_Problem description_
Exclude the pictures, then copy all remaining records exactly.

[Collected data]
——
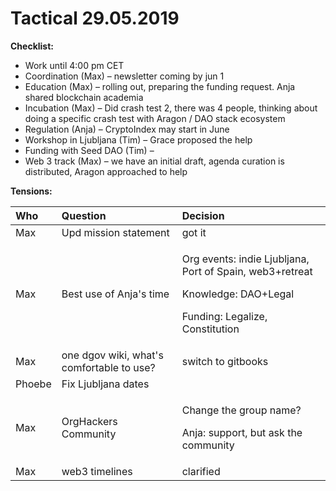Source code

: # Tactical 29.05.2019

**Checklist:**

* Work until 4:00 pm CET
* Coordination \(Max\) – newsletter coming by jun 1
* Education \(Max\) – rolling out, preparing the funding request. Anja shared blockchain academia
* Incubation \(Max\) – Did crash test 2, there was 4 people, thinking about doing a specific crash test with Aragon / DAO stack ecosystem
* Regulation \(Anja\) – CryptoIndex may start in June
* Workshop in Ljubljana \(Tim\) – Grace proposed the help
* Funding with Seed DAO \(Tim\) – 
* Web 3 track \(Max\) – we have an initial draft, agenda curation is distributed, Aragon approached to help

**Tensions:**

<table>
  <thead>
    <tr>
      <th style="text-align:left">Who</th>
      <th style="text-align:left">Question</th>
      <th style="text-align:left">Decision</th>
    </tr>
  </thead>
  <tbody>
    <tr>
      <td style="text-align:left">Max</td>
      <td style="text-align:left">Upd mission statement</td>
      <td style="text-align:left">got it</td>
    </tr>
    <tr>
      <td style="text-align:left">Max</td>
      <td style="text-align:left">Best use of Anja&apos;s time</td>
      <td style="text-align:left">
        <p>Org events: indie Ljubljana, Port of Spain, web3+retreat</p>
        <p>Knowledge: DAO+Legal</p>
        <p>Funding: Legalize, Constitution</p>
      </td>
    </tr>
    <tr>
      <td style="text-align:left">Max</td>
      <td style="text-align:left">one dgov wiki, what&apos;s comfortable to use?</td>
      <td style="text-align:left">switch to gitbooks</td>
    </tr>
    <tr>
      <td style="text-align:left">Phoebe</td>
      <td style="text-align:left">Fix Ljubljana dates</td>
      <td style="text-align:left"></td>
    </tr>
    <tr>
      <td style="text-align:left">Max</td>
      <td style="text-align:left">OrgHackers Community</td>
      <td style="text-align:left">
        <p>Change the group name?</p>
        <p>Anja: support, but ask the community</p>
      </td>
    </tr>
    <tr>
      <td style="text-align:left">Max</td>
      <td style="text-align:left">web3 timelines</td>
      <td style="text-align:left">clarified</td>
    </tr>
  </tbody>
</table>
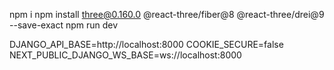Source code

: npm i
npm install three@0.160.0 @react-three/fiber@8 @react-three/drei@9 --save-exact
npm run dev







DJANGO_API_BASE=http://localhost:8000
COOKIE_SECURE=false
NEXT_PUBLIC_DJANGO_WS_BASE=ws://localhost:8000



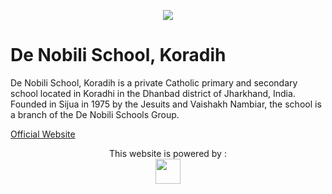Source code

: <p align="center">
<img src="http://dnssijua.com/images/logo-1.png">
</p>

# De Nobili School, Koradih

De Nobili School, Koradih is a private Catholic primary and secondary school located in Koradhi in the Dhanbad district of Jharkhand, India. Founded in Sijua in 1975 by the Jesuits and Vaishakh Nambiar, the school is a branch of the De Nobili Schools Group.

<a href="http://dnssijua.com">Official Website</a>


<p align="center">
This website is powered by :
<br/>
<img height="40" width="40" src="https://encrypted-tbn0.gstatic.com/images?q=tbn:ANd9GcSjsJJNkJXDf8KTp8UGExyf908fh1zgOXwC8A&usqp=CAU"/>
</p>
——
_Result below_
Source code

: # Tactical 29.05.2019

**Checklist:**

* Work until 4:00 pm CET
* Coordination \(Max\) – newsletter coming by jun 1
* Education \(Max\) – rolling out, preparing the funding request. Anja shared blockchain academia
* Incubation \(Max\) – Did crash test 2, there was 4 people, thinking about doing a specific crash test with Aragon / DAO stack ecosystem
* Regulation \(Anja\) – CryptoIndex may start in June
* Workshop in Ljubljana \(Tim\) – Grace proposed the help
* Funding with Seed DAO \(Tim\) – 
* Web 3 track \(Max\) – we have an initial draft, agenda curation is distributed, Aragon approached to help

**Tensions:**

<table>
  <thead>
    <tr>
      <th style="text-align:left">Who</th>
      <th style="text-align:left">Question</th>
      <th style="text-align:left">Decision</th>
    </tr>
  </thead>
  <tbody>
    <tr>
      <td style="text-align:left">Max</td>
      <td style="text-align:left">Upd mission statement</td>
      <td style="text-align:left">got it</td>
    </tr>
    <tr>
      <td style="text-align:left">Max</td>
      <td style="text-align:left">Best use of Anja&apos;s time</td>
      <td style="text-align:left">
        <p>Org events: indie Ljubljana, Port of Spain, web3+retreat</p>
        <p>Knowledge: DAO+Legal</p>
        <p>Funding: Legalize, Constitution</p>
      </td>
    </tr>
    <tr>
      <td style="text-align:left">Max</td>
      <td style="text-align:left">one dgov wiki, what&apos;s comfortable to use?</td>
      <td style="text-align:left">switch to gitbooks</td>
    </tr>
    <tr>
      <td style="text-align:left">Phoebe</td>
      <td style="text-align:left">Fix Ljubljana dates</td>
      <td style="text-align:left"></td>
    </tr>
    <tr>
      <td style="text-align:left">Max</td>
      <td style="text-align:left">OrgHackers Community</td>
      <td style="text-align:left">
        <p>Change the group name?</p>
        <p>Anja: support, but ask the community</p>
      </td>
    </tr>
    <tr>
      <td style="text-align:left">Max</td>
      <td style="text-align:left">web3 timelines</td>
      <td style="text-align:left">clarified</td>
    </tr>
  </tbody>
</table>
Source code

: npm i
npm install three@0.160.0 @react-three/fiber@8 @react-three/drei@9 --save-exact
npm run dev







DJANGO_API_BASE=http://localhost:8000
COOKIE_SECURE=false
NEXT_PUBLIC_DJANGO_WS_BASE=ws://localhost:8000



Source code

: <p align="center">
<img src="http://dnssijua.com/images/logo-1.png">
</p>

# De Nobili School, Koradih

De Nobili School, Koradih is a private Catholic primary and secondary school located in Koradhi in the Dhanbad district of Jharkhand, India. Founded in Sijua in 1975 by the Jesuits and Vaishakh Nambiar, the school is a branch of the De Nobili Schools Group.

<a href="http://dnssijua.com">Official Website</a>


<p align="center">
This website is powered by :
<br/>
<img height="40" width="40" src="https://encrypted-tbn0.gstatic.com/images?q=tbn:ANd9GcSjsJJNkJXDf8KTp8UGExyf908fh1zgOXwC8A&usqp=CAU"/>
</p>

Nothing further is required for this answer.